* _Exercise_
Output the listing exactly, leaving out no line.

* _Data for the task_
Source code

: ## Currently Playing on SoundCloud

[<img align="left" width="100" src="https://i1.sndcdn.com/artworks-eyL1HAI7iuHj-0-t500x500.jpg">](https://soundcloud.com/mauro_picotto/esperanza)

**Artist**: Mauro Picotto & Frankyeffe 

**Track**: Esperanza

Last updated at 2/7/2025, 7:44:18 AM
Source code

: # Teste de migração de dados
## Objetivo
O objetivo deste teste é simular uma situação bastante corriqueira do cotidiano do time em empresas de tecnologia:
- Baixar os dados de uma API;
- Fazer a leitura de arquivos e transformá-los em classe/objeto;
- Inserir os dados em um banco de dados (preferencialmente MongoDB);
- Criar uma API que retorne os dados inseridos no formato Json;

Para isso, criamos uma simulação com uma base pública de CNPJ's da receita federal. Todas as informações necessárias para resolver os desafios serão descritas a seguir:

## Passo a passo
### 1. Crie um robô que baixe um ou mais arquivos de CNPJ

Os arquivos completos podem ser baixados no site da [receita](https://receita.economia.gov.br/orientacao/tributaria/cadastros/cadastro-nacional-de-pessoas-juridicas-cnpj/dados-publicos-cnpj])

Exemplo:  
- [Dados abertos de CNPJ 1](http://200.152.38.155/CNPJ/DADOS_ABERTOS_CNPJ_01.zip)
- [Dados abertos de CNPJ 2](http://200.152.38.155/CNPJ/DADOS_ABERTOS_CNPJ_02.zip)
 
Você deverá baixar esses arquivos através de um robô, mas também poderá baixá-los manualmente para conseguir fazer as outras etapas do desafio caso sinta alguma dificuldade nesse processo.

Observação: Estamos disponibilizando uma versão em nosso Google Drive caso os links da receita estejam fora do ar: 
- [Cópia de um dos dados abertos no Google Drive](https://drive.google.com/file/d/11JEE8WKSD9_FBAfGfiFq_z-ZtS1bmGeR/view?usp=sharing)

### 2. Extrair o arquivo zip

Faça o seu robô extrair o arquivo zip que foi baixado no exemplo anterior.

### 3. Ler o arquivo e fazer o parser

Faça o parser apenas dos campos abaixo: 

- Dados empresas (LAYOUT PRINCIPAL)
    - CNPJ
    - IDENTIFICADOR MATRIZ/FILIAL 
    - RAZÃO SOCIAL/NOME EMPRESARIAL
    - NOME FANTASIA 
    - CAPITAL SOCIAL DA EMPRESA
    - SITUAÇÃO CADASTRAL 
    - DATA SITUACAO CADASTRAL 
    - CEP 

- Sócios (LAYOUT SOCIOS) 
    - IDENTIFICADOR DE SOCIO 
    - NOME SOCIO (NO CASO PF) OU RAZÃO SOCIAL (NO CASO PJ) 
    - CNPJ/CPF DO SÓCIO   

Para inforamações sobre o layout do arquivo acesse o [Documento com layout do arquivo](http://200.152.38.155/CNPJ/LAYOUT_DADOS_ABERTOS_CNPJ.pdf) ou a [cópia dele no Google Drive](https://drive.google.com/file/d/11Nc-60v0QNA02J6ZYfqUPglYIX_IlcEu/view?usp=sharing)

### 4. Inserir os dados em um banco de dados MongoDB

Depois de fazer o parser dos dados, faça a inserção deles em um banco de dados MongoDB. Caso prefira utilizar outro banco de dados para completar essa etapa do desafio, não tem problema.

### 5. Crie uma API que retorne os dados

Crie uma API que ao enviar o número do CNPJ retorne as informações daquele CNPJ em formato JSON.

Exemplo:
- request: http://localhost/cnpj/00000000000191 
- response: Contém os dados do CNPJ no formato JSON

* _Response to this exercise_
Source code

: ## Currently Playing on SoundCloud

[<img align="left" width="100" src="https://i1.sndcdn.com/artworks-eyL1HAI7iuHj-0-t500x500.jpg">](https://soundcloud.com/mauro_picotto/esperanza)

**Artist**: Mauro Picotto & Frankyeffe 

**Track**: Esperanza

Last updated at 2/7/2025, 7:44:18 AM
Source code

: # Teste de migração de dados
## Objetivo
O objetivo deste teste é simular uma situação bastante corriqueira do cotidiano do time em empresas de tecnologia:
- Baixar os dados de uma API;
- Fazer a leitura de arquivos e transformá-los em classe/objeto;
- Inserir os dados em um banco de dados (preferencialmente MongoDB);
- Criar uma API que retorne os dados inseridos no formato Json;

Para isso, criamos uma simulação com uma base pública de CNPJ's da receita federal. Todas as informações necessárias para resolver os desafios serão descritas a seguir:

## Passo a passo
### 1. Crie um robô que baixe um ou mais arquivos de CNPJ

Os arquivos completos podem ser baixados no site da [receita](https://receita.economia.gov.br/orientacao/tributaria/cadastros/cadastro-nacional-de-pessoas-juridicas-cnpj/dados-publicos-cnpj])

Exemplo:  
- [Dados abertos de CNPJ 1](http://200.152.38.155/CNPJ/DADOS_ABERTOS_CNPJ_01.zip)
- [Dados abertos de CNPJ 2](http://200.152.38.155/CNPJ/DADOS_ABERTOS_CNPJ_02.zip)
 
Você deverá baixar esses arquivos através de um robô, mas também poderá baixá-los manualmente para conseguir fazer as outras etapas do desafio caso sinta alguma dificuldade nesse processo.

Observação: Estamos disponibilizando uma versão em nosso Google Drive caso os links da receita estejam fora do ar: 
- [Cópia de um dos dados abertos no Google Drive](https://drive.google.com/file/d/11JEE8WKSD9_FBAfGfiFq_z-ZtS1bmGeR/view?usp=sharing)

### 2. Extrair o arquivo zip

Faça o seu robô extrair o arquivo zip que foi baixado no exemplo anterior.

### 3. Ler o arquivo e fazer o parser

Faça o parser apenas dos campos abaixo: 

- Dados empresas (LAYOUT PRINCIPAL)
    - CNPJ
    - IDENTIFICADOR MATRIZ/FILIAL 
    - RAZÃO SOCIAL/NOME EMPRESARIAL
    - NOME FANTASIA 
    - CAPITAL SOCIAL DA EMPRESA
    - SITUAÇÃO CADASTRAL 
    - DATA SITUACAO CADASTRAL 
    - CEP 

- Sócios (LAYOUT SOCIOS) 
    - IDENTIFICADOR DE SOCIO 
    - NOME SOCIO (NO CASO PF) OU RAZÃO SOCIAL (NO CASO PJ) 
    - CNPJ/CPF DO SÓCIO   

Para inforamações sobre o layout do arquivo acesse o [Documento com layout do arquivo](http://200.152.38.155/CNPJ/LAYOUT_DADOS_ABERTOS_CNPJ.pdf) ou a [cópia dele no Google Drive](https://drive.google.com/file/d/11Nc-60v0QNA02J6ZYfqUPglYIX_IlcEu/view?usp=sharing)

### 4. Inserir os dados em um banco de dados MongoDB

Depois de fazer o parser dos dados, faça a inserção deles em um banco de dados MongoDB. Caso prefira utilizar outro banco de dados para completar essa etapa do desafio, não tem problema.

### 5. Crie uma API que retorne os dados

Crie uma API que ao enviar o número do CNPJ retorne as informações daquele CNPJ em formato JSON.

Exemplo:
- request: http://localhost/cnpj/00000000000191 
- response: Contém os dados do CNPJ no formato JSON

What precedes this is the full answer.